Archivbild: Simone Gogol
Eine Sonderausstellung des Heimatvereins Zehlendorf widmet sich einem besonderen Lichtspielhaus: Das Bali trotzt seit Jahrzehnten dem Kinosterben.
In den 1960ern, als viele Haushalte nach und nach den eigenen Fernseher ins Wohnzimmer stellten, mussten viele Lichtspieltheater aus wirtschaftlichen Gründen ihren Betrieb einstellen. Heutzutage machen die Streamingplattformen den Kinos Konkurrenz, auch in Deutschland: Die Besucherzahlen haben sich seit der Jahrtausendwende nahezu halbiert von 173 Millionen Besuchen im Jahr 2001 auf 91,5 Millionen in 2023.

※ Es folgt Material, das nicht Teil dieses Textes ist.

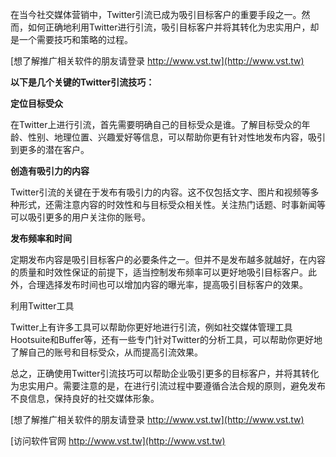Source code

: 在当今社交媒体营销中，Twitter引流已成为吸引目标客户的重要手段之一。然而，如何正确地利用Twitter进行引流，吸引目标客户并将其转化为忠实用户，却是一个需要技巧和策略的过程。

[想了解推广相关软件的朋友请登录 http://www.vst.tw](http://www.vst.tw)

**以下是几个关键的Twitter引流技巧：**

**定位目标受众**

在Twitter上进行引流，首先需要明确自己的目标受众是谁。了解目标受众的年龄、性别、地理位置、兴趣爱好等信息，可以帮助你更有针对性地发布内容，吸引到更多的潜在客户。

**创造有吸引力的内容**

Twitter引流的关键在于发布有吸引力的内容。这不仅包括文字、图片和视频等多种形式，还需注意内容的时效性和与目标受众相关性。关注热门话题、时事新闻等可以吸引更多的用户关注你的账号。

**发布频率和时间**

定期发布内容是吸引目标客户的必要条件之一。但并不是发布越多就越好，在内容的质量和时效性保证的前提下，适当控制发布频率可以更好地吸引目标客户。此外，合理选择发布时间也可以增加内容的曝光率，提高吸引目标客户的效果。

利用Twitter工具

Twitter上有许多工具可以帮助你更好地进行引流，例如社交媒体管理工具Hootsuite和Buffer等，还有一些专门针对Twitter的分析工具，可以帮助你更好地了解自己的账号和目标受众，从而提高引流效果。

总之，正确使用Twitter引流技巧可以帮助企业吸引更多的目标客户，并将其转化为忠实用户。需要注意的是，在进行引流过程中要遵循合法合规的原则，避免发布不良信息，保持良好的社交媒体形象。

[想了解推广相关软件的朋友请登录 http://www.vst.tw](http://www.vst.tw)


[访问软件官网 http://www.vst.tw](http://www.vst.tw)
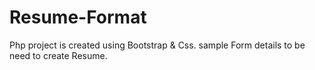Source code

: # Resume-Format
Php project is created using Bootstrap &amp; Css. sample Form details to be need to create Resume.
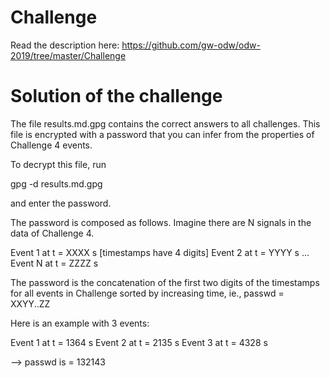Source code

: 
# Challenge

Read the description here: https://github.com/gw-odw/odw-2019/tree/master/Challenge

# Solution of the challenge

The file results.md.gpg contains the correct answers to all
challenges. This file is encrypted with a password that you
can infer from the properties of Challenge 4 events.

To decrypt this file, run

gpg -d results.md.gpg

and enter the password.

The password is composed as follows. Imagine there are N
signals in the data of Challenge 4. 

Event 1 at t = XXXX s [timestamps have 4 digits]
Event 2 at t = YYYY s
...
Event N at t = ZZZZ s

The password is the concatenation of the first two digits
of the timestamps for all events in Challenge sorted by
increasing time, ie., passwd = XXYY..ZZ

Here is an example with 3 events:

Event 1 at t = 1364 s
Event 2 at t = 2135 s
Event 3 at t = 4328 s

--> passwd is = 132143
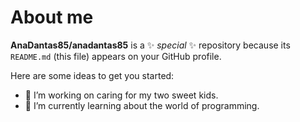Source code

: # About me


**AnaDantas85/anadantas85** is a ✨ _special_ ✨ repository because its `README.md` (this file) appears on your GitHub profile.

Here are some ideas to get you started:

- 🔭 I’m working on caring for my two sweet kids.
- 🌱 I’m currently learning about the world of programming.

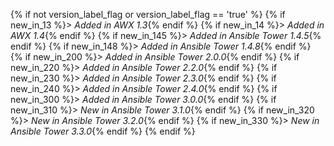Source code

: {% if not version_label_flag or version_label_flag == 'true' %}
{% if new_in_13 %}> _Added in AWX 1.3_{% endif %}
{% if new_in_14 %}> _Added in AWX 1.4_{% endif %}
{% if new_in_145 %}> _Added in Ansible Tower 1.4.5_{% endif %}
{% if new_in_148 %}> _Added in Ansible Tower 1.4.8_{% endif %}
{% if new_in_200 %}> _Added in Ansible Tower 2.0.0_{% endif %}
{% if new_in_220 %}> _Added in Ansible Tower 2.2.0_{% endif %}
{% if new_in_230 %}> _Added in Ansible Tower 2.3.0_{% endif %}
{% if new_in_240 %}> _Added in Ansible Tower 2.4.0_{% endif %}
{% if new_in_300 %}> _Added in Ansible Tower 3.0.0_{% endif %}
{% if new_in_310 %}> _New in Ansible Tower 3.1.0_{% endif %}
{% if new_in_320 %}> _New in Ansible Tower 3.2.0_{% endif %}
{% if new_in_330 %}> _New in Ansible Tower 3.3.0_{% endif %}
{% endif %}
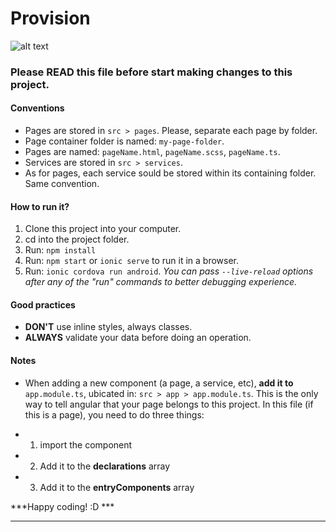 
# Provision
![alt text](https://github.com/leinadpb/provision/tree/master/src/assets/imgs/logo.svg "Provision App")

### Please READ this file before start making changes to this project.

#### Conventions
* Pages are stored in `src > pages`. Please, separate each page by folder.
* Page container folder is named: `my-page-folder`.
* Pages are named: `pageName.html`, `pageName.scss`, `pageName.ts`.
* Services are stored in `src > services`.
* As for pages, each service sould be stored within its containing folder. Same convention.

#### How to run it?
1. Clone this project into your computer.
2. cd into the project folder.
3. Run: `npm install`
4. Run: `npm start` or `ionic serve` to run it in a browser.
4. Run: `ionic cordova run android`.
*_You can pass `--live-reload` options after any of the "run" commands to better debugging experience._*

#### Good practices
* **DON'T** use inline styles, always classes.
* **ALWAYS** validate your data before doing an operation.

#### Notes
* When adding a new component (a page, a service, etc), **add it to** `app.module.ts`, ubicated in: `src > app > app.module.ts`. This is the only way to tell angular that your page belongs to this project. In this file (if this is a page), you need to do three things:
- 1. import the component
- 2. Add it to the **declarations** array
- 3. Add it to the **entryComponents** array

***Happy coding! :D ***
___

Die Bahnhofslichtspiele, oder kurz Bali, trotzen jedem Trend. Gerade erst hat Helga Gammert nach 45 Jahren den Staffelstab an Andreas Neun übergeben – das Programmkino bleibt sich mit seiner Mischung aus politischem Film und Kinderprogramm treu: Im derzeitigen Programm finden sich beispielsweise der Klassiker „Der große Diktator“ neben der aktuellen Dokumentation „Riefenstahl“. Sehenswerte Familienfilme runden das Programm ab.
Bis zum 30. März ist nun im Heimatmuseum Zehlendorf die Sonderausstellung „Geh’n wir ins Kino oder gucken wir einen Film? – Das Bali: Geschichte eines Kinos“ zu sehen. Auch die vielen anderen Zehlendorfer Kinos, in denen sich meistens Ende der 1960er-Jahre für immer der Vorhang schloss, sind Thema der Schau.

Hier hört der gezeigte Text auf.